EXERCISE GOAL: Every record should be written out exactly, with the pictures left out.
[MATERIAL TO PROCESS Boundary: Start]
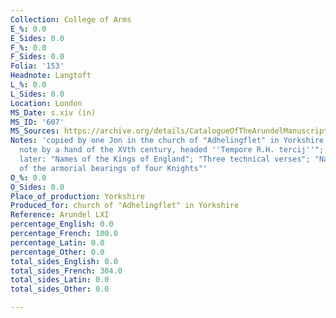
 ```yaml
---
Collection: College of Arms
E_%: 0.0
E_Sides: 0.0
F_%: 0.0
F_Sides: 0.0
Folia: '153'
Headnote: Langtoft
L_%: 0.0
L_Sides: 0.0
Location: London
MS_Date: s.xiv (in)
MS_ID: '607'
MS_Sources: https://archive.org/details/CatalogueOfTheArundelManuscriptsIn
Notes: 'copied by one Jon in the church of "Adhelingflet" in Yorkshire; contains "a
  note by a hand of the XVth century, headed ''Tempore R.H. tercij''"; fragments added
  later: "Names of the Kings of England"; "Three technical verses"; "Names and blaxon
  of the armorial bearings of four Knights"'
O_%: 0.0
O_Sides: 0.0
Place_of_production: Yorkshire
Produced_for: church of "Adhelingflet" in Yorkshire
Reference: Arundel LXI
percentage_English: 0.0
percentage_French: 100.0
percentage_Latin: 0.0
percentage_Other: 0.0
total_sides_English: 0.0
total_sides_French: 304.0
total_sides_Latin: 0.0
total_sides_Other: 0.0

---
```

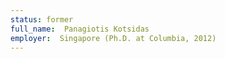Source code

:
 ```yaml
---
status: former
full_name:  Panagiotis Kotsidas
employer:  Singapore (Ph.D. at Columbia, 2012)
---
```

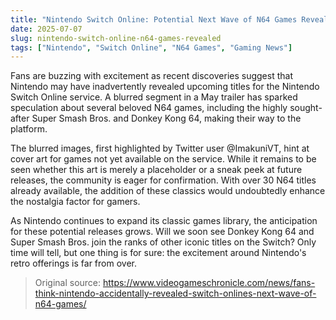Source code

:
 ```yaml
---
title: "Nintendo Switch Online: Potential Next Wave of N64 Games Revealed"
date: 2025-07-07
slug: nintendo-switch-online-n64-games-revealed
tags: ["Nintendo", "Switch Online", "N64 Games", "Gaming News"]
---
```


Fans are buzzing with excitement as recent discoveries suggest that Nintendo may have inadvertently revealed upcoming titles for the Nintendo Switch Online service. A blurred segment in a May trailer has sparked speculation about several beloved N64 games, including the highly sought-after Super Smash Bros. and Donkey Kong 64, making their way to the platform.

The blurred images, first highlighted by Twitter user @ImakuniVT, hint at cover art for games not yet available on the service. While it remains to be seen whether this art is merely a placeholder or a sneak peek at future releases, the community is eager for confirmation. With over 30 N64 titles already available, the addition of these classics would undoubtedly enhance the nostalgia factor for gamers.

As Nintendo continues to expand its classic games library, the anticipation for these potential releases grows. Will we soon see Donkey Kong 64 and Super Smash Bros. join the ranks of other iconic titles on the Switch? Only time will tell, but one thing is for sure: the excitement around Nintendo's retro offerings is far from over.
> Original source: https://www.videogameschronicle.com/news/fans-think-nintendo-accidentally-revealed-switch-onlines-next-wave-of-n64-games/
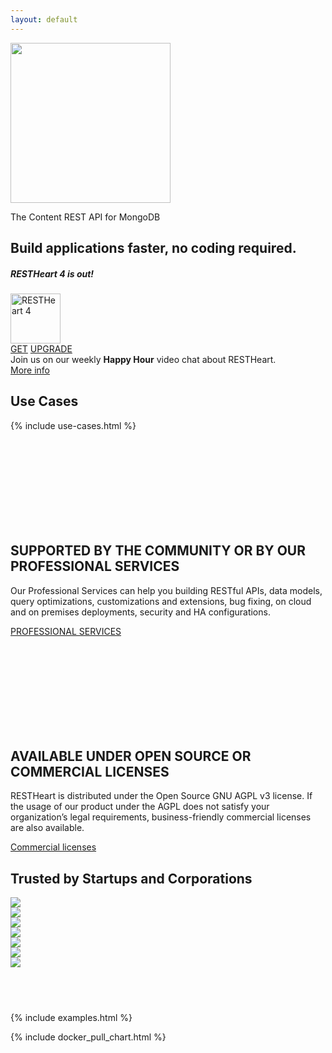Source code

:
 ```yaml
---
layout: default
---
```


<section id="top">
    <div class="container text-center header pb-3">
        <img src="{{ 'images/rh_logo_vert.png' | prepend: site.baseurl }}" class="img-responsive" width="256">
        <p class="header__desc">The Content REST API for MongoDB</p>
        <h2 class="header__title">Build applications faster, no coding required.</h2>
    </div>
</section>

<div class="d-flex w-100 justify-content-center mb-2">
    <div class="card w-100 w-md-50 mr-lg-5 ml-lg-5" style="width: 18rem">
        <h5 class="card-header text-center rh4-card-header"><strong>RESTHeart 4 is out!</strong></h5>
        <img class="mx-auto mt-4 d-block" src="/images/4.png" alt="RESTHeart 4" width="80px">
        <div class="card-body">
            <div class="d-flex justify-content-center">
                <a href="{{ "/get" | prepend: site.baseurl }}" class="btn w-50 mt-2 mr-2 btn-m">GET</a>
                <a href="{{ "/docs/upgrade-to-v4" | prepend: site.baseurl }}" class="btn w-50 mt-2 ml-2 btn-md">UPGRADE</a>
            </div>
        </div>
    </div>
</div>

<div class="jumbotron jumbotron-fluid bg-red text-white text-center mt-5">
    <div class="lead">Join us on our weekly <strong>Happy Hour</strong> video chat about RESTHeart.</div>
    <a href="{{ "/support" | prepend: site.baseurl }}" class="btn btn-o-white mt-3 btn-m">More info</a>
</div>

<section id="usecases" class="slice bg-light">
    <div class="container-fluid">
        <h1 class="text-center">Use Cases</h1>
    </div>
    {% include use-cases.html %}
</section>

<section id="call-to-action" class="call-to-action">
    <div class="container">
        <div class="row">
            <div class="col-md-6 mb-5 call-to-action__item call-to-action__first">
                <svg class="call-to-action__icon"><use xlink:href="/images/sprite.svg#lamp" /></svg>
                <h2 class="call-to-action__title">SUPPORTED BY THE COMMUNITY OR BY OUR PROFESSIONAL SERVICES</h2>
                <p class="call-to-action__desc">Our Professional Services can help you building RESTful APIs, data models, query optimizations, customizations and extensions, bug fixing, on cloud and on premises deployments, security and HA configurations.</p>
                <a class="btn btn-o" href="/services">PROFESSIONAL SERVICES</a>
            </div>
            <div class="col-md-6 mb-5 call-to-action__item call-to-action__second">
                <svg class="call-to-action__icon"><use xlink:href="/images/sprite.svg#thumb" /></svg>
                <h2 class="call-to-action__title">AVAILABLE UNDER OPEN SOURCE OR COMMERCIAL LICENSES</h2>
                <p class="call-to-action__desc">RESTHeart is distributed under the Open Source GNU AGPL v3 license. If the usage of our product under the AGPL does not satisfy your organization’s legal requirements, business-friendly commercial licenses are also available.</p>
                <a class="btn btn-o-white" href="/editions">Commercial licenses</a>
            </div>
        </div>
        <div class="row">
            <div id="customers" class="container-fluid my-2">
                <h2 class="text-center">
                    Trusted by Startups and Corporations
                </h2>
                <div class="customer-logos">
                    <div class="slide my-2"><img src="/images/customers/ng-logo.png"></div>
                    <div class="slide my-2"><img src="/images/customers/aci-infomobility.png"></div>
                    <div class="slide my-2"><img src="/images/customers/unisys.png"></div>
                    <div class="slide my-2"><img src="/images/customers/croqqer-logo.png"></div>
                    <div class="slide my-2"><img src="/images/customers/radiotraffic.png"></div>
                    <div class="slide my-2"><img src="/images/customers/nativa.png"></div>
                    <div class="slide my-2"><img src="/images/customers/conquest.png"></div>
                </div>
            </div>
        </div>
    </div>
</section>

<section id="examples" class="bg-white">
    <div class="container-fluid">
        <h1>&nbsp;</h1>
    </div>
{% include examples.html %}
</section>

<section class="chart" id="chart">

{% include docker_pull_chart.html %}

</section>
[MATERIAL TO PROCESS Boundary: End]
RESULT:
 ```yaml
---
Collection: College of Arms
E_%: 0.0
E_Sides: 0.0
F_%: 0.0
F_Sides: 0.0
Folia: '153'
Headnote: Langtoft
L_%: 0.0
L_Sides: 0.0
Location: London
MS_Date: s.xiv (in)
MS_ID: '607'
MS_Sources: https://archive.org/details/CatalogueOfTheArundelManuscriptsIn
Notes: 'copied by one Jon in the church of "Adhelingflet" in Yorkshire; contains "a
  note by a hand of the XVth century, headed ''Tempore R.H. tercij''"; fragments added
  later: "Names of the Kings of England"; "Three technical verses"; "Names and blaxon
  of the armorial bearings of four Knights"'
O_%: 0.0
O_Sides: 0.0
Place_of_production: Yorkshire
Produced_for: church of "Adhelingflet" in Yorkshire
Reference: Arundel LXI
percentage_English: 0.0
percentage_French: 100.0
percentage_Latin: 0.0
percentage_Other: 0.0
total_sides_English: 0.0
total_sides_French: 304.0
total_sides_Latin: 0.0
total_sides_Other: 0.0

---
```

Source code

:
 ```yaml
---
status: former
full_name:  Panagiotis Kotsidas
employer:  Singapore (Ph.D. at Columbia, 2012)
---
```

Source code

:
 ```yaml
---
title: "Nintendo Switch Online: Potential Next Wave of N64 Games Revealed"
date: 2025-07-07
slug: nintendo-switch-online-n64-games-revealed
tags: ["Nintendo", "Switch Online", "N64 Games", "Gaming News"]
---
```


Fans are buzzing with excitement as recent discoveries suggest that Nintendo may have inadvertently revealed upcoming titles for the Nintendo Switch Online service. A blurred segment in a May trailer has sparked speculation about several beloved N64 games, including the highly sought-after Super Smash Bros. and Donkey Kong 64, making their way to the platform.

The blurred images, first highlighted by Twitter user @ImakuniVT, hint at cover art for games not yet available on the service. While it remains to be seen whether this art is merely a placeholder or a sneak peek at future releases, the community is eager for confirmation. With over 30 N64 titles already available, the addition of these classics would undoubtedly enhance the nostalgia factor for gamers.

As Nintendo continues to expand its classic games library, the anticipation for these potential releases grows. Will we soon see Donkey Kong 64 and Super Smash Bros. join the ranks of other iconic titles on the Switch? Only time will tell, but one thing is for sure: the excitement around Nintendo's retro offerings is far from over.
> Original source: https://www.videogameschronicle.com/news/fans-think-nintendo-accidentally-revealed-switch-onlines-next-wave-of-n64-games/
Source code

:
 ```yaml
---
layout: default
---
```


<section id="top">
    <div class="container text-center header pb-3">
        <img src="{{ 'images/rh_logo_vert.png' | prepend: site.baseurl }}" class="img-responsive" width="256">
        <p class="header__desc">The Content REST API for MongoDB</p>
        <h2 class="header__title">Build applications faster, no coding required.</h2>
    </div>
</section>

<div class="d-flex w-100 justify-content-center mb-2">
    <div class="card w-100 w-md-50 mr-lg-5 ml-lg-5" style="width: 18rem">
        <h5 class="card-header text-center rh4-card-header"><strong>RESTHeart 4 is out!</strong></h5>
        <img class="mx-auto mt-4 d-block" src="/images/4.png" alt="RESTHeart 4" width="80px">
        <div class="card-body">
            <div class="d-flex justify-content-center">
                <a href="{{ "/get" | prepend: site.baseurl }}" class="btn w-50 mt-2 mr-2 btn-m">GET</a>
                <a href="{{ "/docs/upgrade-to-v4" | prepend: site.baseurl }}" class="btn w-50 mt-2 ml-2 btn-md">UPGRADE</a>
            </div>
        </div>
    </div>
</div>

<div class="jumbotron jumbotron-fluid bg-red text-white text-center mt-5">
    <div class="lead">Join us on our weekly <strong>Happy Hour</strong> video chat about RESTHeart.</div>
    <a href="{{ "/support" | prepend: site.baseurl }}" class="btn btn-o-white mt-3 btn-m">More info</a>
</div>

<section id="usecases" class="slice bg-light">
    <div class="container-fluid">
        <h1 class="text-center">Use Cases</h1>
    </div>
    {% include use-cases.html %}
</section>

<section id="call-to-action" class="call-to-action">
    <div class="container">
        <div class="row">
            <div class="col-md-6 mb-5 call-to-action__item call-to-action__first">
                <svg class="call-to-action__icon"><use xlink:href="/images/sprite.svg#lamp" /></svg>
                <h2 class="call-to-action__title">SUPPORTED BY THE COMMUNITY OR BY OUR PROFESSIONAL SERVICES</h2>
                <p class="call-to-action__desc">Our Professional Services can help you building RESTful APIs, data models, query optimizations, customizations and extensions, bug fixing, on cloud and on premises deployments, security and HA configurations.</p>
                <a class="btn btn-o" href="/services">PROFESSIONAL SERVICES</a>
            </div>
            <div class="col-md-6 mb-5 call-to-action__item call-to-action__second">
                <svg class="call-to-action__icon"><use xlink:href="/images/sprite.svg#thumb" /></svg>
                <h2 class="call-to-action__title">AVAILABLE UNDER OPEN SOURCE OR COMMERCIAL LICENSES</h2>
                <p class="call-to-action__desc">RESTHeart is distributed under the Open Source GNU AGPL v3 license. If the usage of our product under the AGPL does not satisfy your organization’s legal requirements, business-friendly commercial licenses are also available.</p>
                <a class="btn btn-o-white" href="/editions">Commercial licenses</a>
            </div>
        </div>
        <div class="row">
            <div id="customers" class="container-fluid my-2">
                <h2 class="text-center">
                    Trusted by Startups and Corporations
                </h2>
                <div class="customer-logos">
                    <div class="slide my-2"><img src="/images/customers/ng-logo.png"></div>
                    <div class="slide my-2"><img src="/images/customers/aci-infomobility.png"></div>
                    <div class="slide my-2"><img src="/images/customers/unisys.png"></div>
                    <div class="slide my-2"><img src="/images/customers/croqqer-logo.png"></div>
                    <div class="slide my-2"><img src="/images/customers/radiotraffic.png"></div>
                    <div class="slide my-2"><img src="/images/customers/nativa.png"></div>
                    <div class="slide my-2"><img src="/images/customers/conquest.png"></div>
                </div>
            </div>
        </div>
    </div>
</section>

<section id="examples" class="bg-white">
    <div class="container-fluid">
        <h1>&nbsp;</h1>
    </div>
{% include examples.html %}
</section>

<section class="chart" id="chart">

{% include docker_pull_chart.html %}

</section>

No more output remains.